Raw data ▸
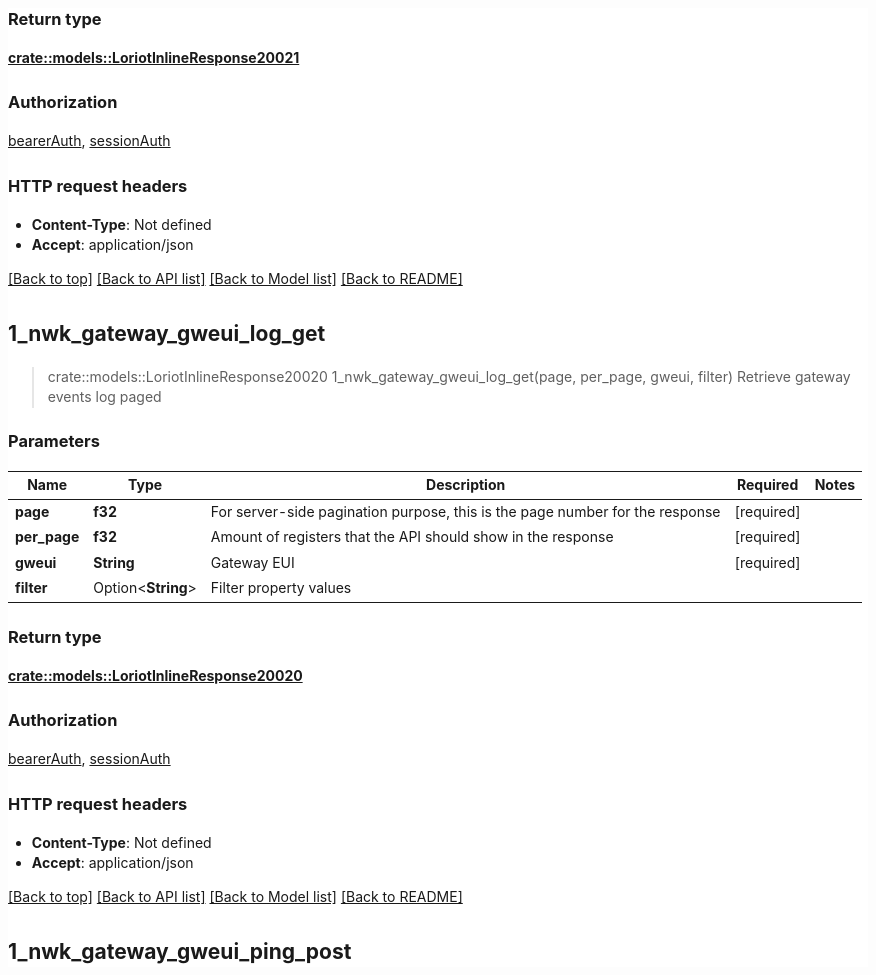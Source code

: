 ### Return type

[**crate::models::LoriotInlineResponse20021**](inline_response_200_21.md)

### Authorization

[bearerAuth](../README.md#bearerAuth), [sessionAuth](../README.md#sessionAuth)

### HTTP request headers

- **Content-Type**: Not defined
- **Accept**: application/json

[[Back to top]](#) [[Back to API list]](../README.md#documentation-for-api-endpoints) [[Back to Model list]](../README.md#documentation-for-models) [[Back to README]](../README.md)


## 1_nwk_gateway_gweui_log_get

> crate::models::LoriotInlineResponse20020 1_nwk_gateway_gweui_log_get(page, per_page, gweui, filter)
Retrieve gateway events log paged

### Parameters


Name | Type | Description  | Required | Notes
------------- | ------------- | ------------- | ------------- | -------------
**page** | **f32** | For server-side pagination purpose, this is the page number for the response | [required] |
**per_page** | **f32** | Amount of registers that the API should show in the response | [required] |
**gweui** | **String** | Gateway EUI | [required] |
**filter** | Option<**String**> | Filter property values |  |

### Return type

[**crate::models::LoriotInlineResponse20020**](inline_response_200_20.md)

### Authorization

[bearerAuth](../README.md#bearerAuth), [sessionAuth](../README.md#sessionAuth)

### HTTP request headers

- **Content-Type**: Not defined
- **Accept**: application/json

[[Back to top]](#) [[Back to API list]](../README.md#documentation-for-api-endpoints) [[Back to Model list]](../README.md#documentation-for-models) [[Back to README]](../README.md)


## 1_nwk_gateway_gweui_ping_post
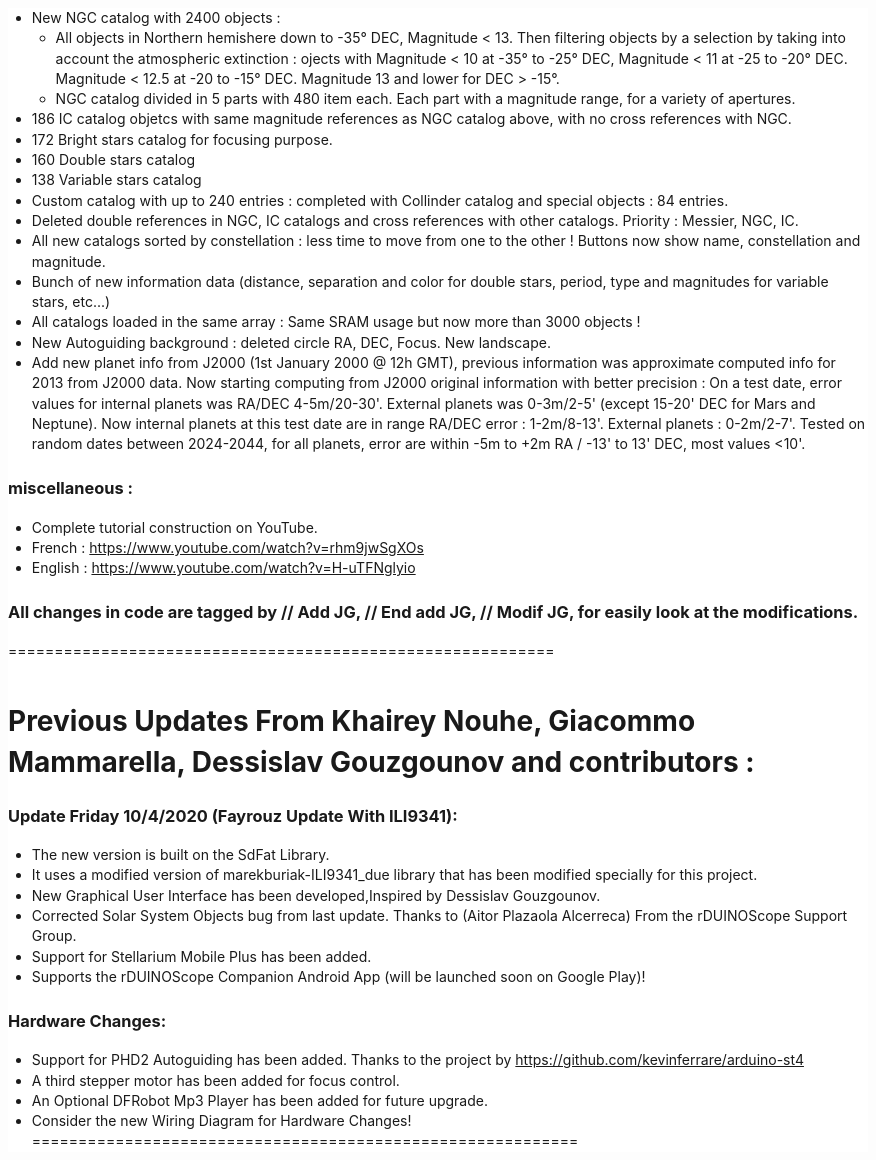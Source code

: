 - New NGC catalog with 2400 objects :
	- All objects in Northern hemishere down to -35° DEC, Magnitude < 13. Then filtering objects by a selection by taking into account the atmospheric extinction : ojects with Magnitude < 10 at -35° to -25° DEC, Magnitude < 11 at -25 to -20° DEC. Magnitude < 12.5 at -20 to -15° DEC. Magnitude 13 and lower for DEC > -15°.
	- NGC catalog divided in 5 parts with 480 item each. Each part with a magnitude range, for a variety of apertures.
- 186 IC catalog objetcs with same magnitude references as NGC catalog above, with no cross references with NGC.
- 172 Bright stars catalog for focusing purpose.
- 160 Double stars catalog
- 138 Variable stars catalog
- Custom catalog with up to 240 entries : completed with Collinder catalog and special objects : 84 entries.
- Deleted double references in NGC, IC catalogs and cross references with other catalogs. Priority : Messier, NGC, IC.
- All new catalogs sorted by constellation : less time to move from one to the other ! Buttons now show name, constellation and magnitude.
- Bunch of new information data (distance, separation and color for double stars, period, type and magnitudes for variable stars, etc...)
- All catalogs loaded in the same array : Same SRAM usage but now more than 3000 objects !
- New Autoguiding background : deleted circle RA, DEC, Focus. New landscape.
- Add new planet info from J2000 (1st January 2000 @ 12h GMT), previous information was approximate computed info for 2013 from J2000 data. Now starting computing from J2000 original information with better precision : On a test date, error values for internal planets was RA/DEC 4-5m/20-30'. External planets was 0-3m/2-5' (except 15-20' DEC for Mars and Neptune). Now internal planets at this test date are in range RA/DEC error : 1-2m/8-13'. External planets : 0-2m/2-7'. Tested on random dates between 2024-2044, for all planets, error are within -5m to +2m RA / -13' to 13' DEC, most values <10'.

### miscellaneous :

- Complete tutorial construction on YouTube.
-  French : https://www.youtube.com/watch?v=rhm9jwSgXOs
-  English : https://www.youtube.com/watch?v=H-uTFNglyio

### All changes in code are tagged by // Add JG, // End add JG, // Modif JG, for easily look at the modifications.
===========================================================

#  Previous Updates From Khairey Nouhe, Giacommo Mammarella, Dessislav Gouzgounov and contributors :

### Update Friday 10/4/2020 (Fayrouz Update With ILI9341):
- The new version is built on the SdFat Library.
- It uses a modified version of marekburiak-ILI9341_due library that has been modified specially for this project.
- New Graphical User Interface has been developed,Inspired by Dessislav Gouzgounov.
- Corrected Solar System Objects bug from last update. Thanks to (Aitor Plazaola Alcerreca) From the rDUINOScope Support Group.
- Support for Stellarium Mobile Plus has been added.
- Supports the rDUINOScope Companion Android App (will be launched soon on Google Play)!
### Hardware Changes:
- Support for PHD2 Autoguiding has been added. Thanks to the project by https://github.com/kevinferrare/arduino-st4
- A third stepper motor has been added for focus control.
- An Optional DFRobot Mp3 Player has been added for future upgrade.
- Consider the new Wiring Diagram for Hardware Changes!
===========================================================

==

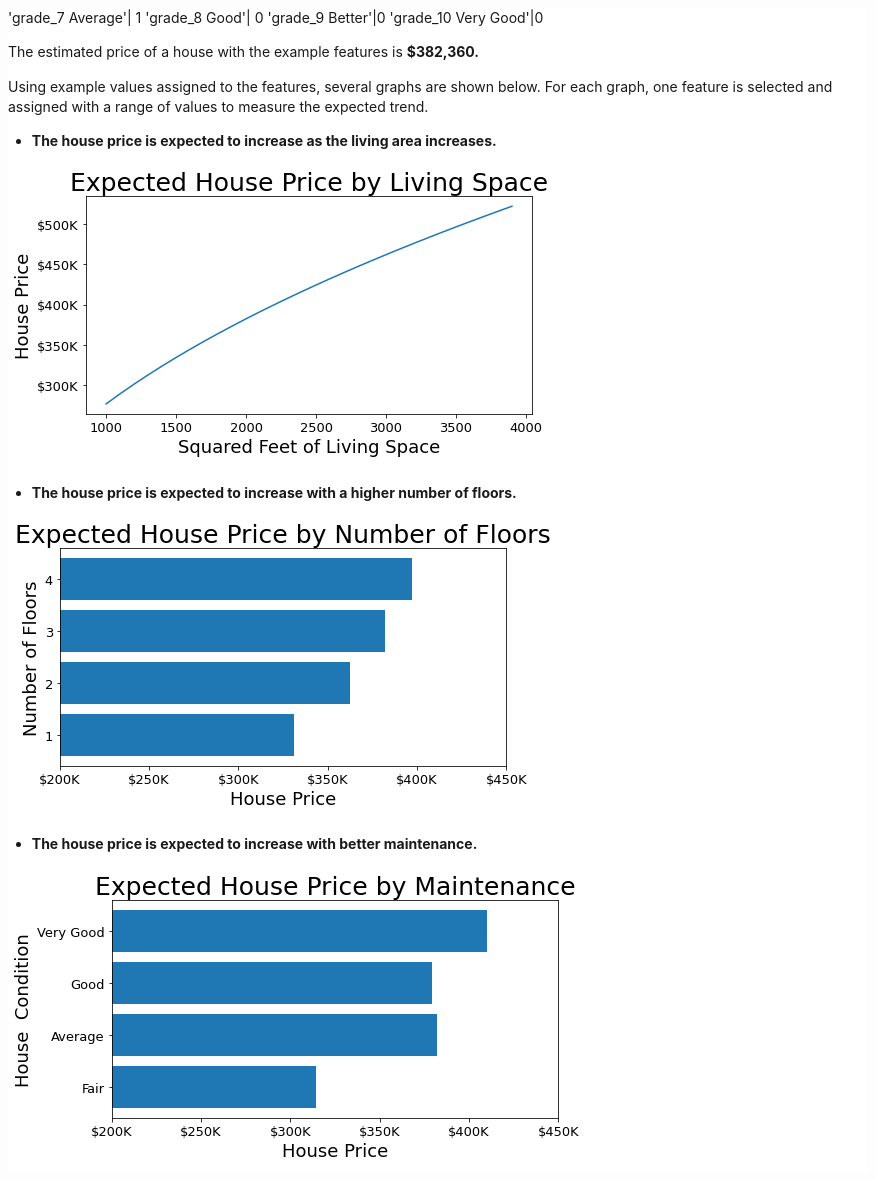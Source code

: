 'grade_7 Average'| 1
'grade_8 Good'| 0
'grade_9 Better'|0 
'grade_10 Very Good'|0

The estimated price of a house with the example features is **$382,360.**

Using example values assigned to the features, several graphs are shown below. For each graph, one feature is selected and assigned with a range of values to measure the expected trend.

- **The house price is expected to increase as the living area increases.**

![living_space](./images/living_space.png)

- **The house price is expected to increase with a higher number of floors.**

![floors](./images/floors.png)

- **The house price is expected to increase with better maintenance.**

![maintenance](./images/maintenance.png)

Exercise brief ▸
Please, from the material above, copy only the lines from the line with "- All objects" up to and including the line with "- New Autoguiding", exactly as written.

Answer section ▸
	- All objects in Northern hemishere down to -35° DEC, Magnitude < 13. Then filtering objects by a selection by taking into account the atmospheric extinction : ojects with Magnitude < 10 at -35° to -25° DEC, Magnitude < 11 at -25 to -20° DEC. Magnitude < 12.5 at -20 to -15° DEC. Magnitude 13 and lower for DEC > -15°.
	- NGC catalog divided in 5 parts with 480 item each. Each part with a magnitude range, for a variety of apertures.
- 186 IC catalog objetcs with same magnitude references as NGC catalog above, with no cross references with NGC.
- 172 Bright stars catalog for focusing purpose.
- 160 Double stars catalog
- 138 Variable stars catalog
- Custom catalog with up to 240 entries : completed with Collinder catalog and special objects : 84 entries.
- Deleted double references in NGC, IC catalogs and cross references with other catalogs. Priority : Messier, NGC, IC.
- All new catalogs sorted by constellation : less time to move from one to the other ! Buttons now show name, constellation and magnitude.
- Bunch of new information data (distance, separation and color for double stars, period, type and magnitudes for variable stars, etc...)
- All catalogs loaded in the same array : Same SRAM usage but now more than 3000 objects !
- New Autoguiding background : deleted circle RA, DEC, Focus. New landscape.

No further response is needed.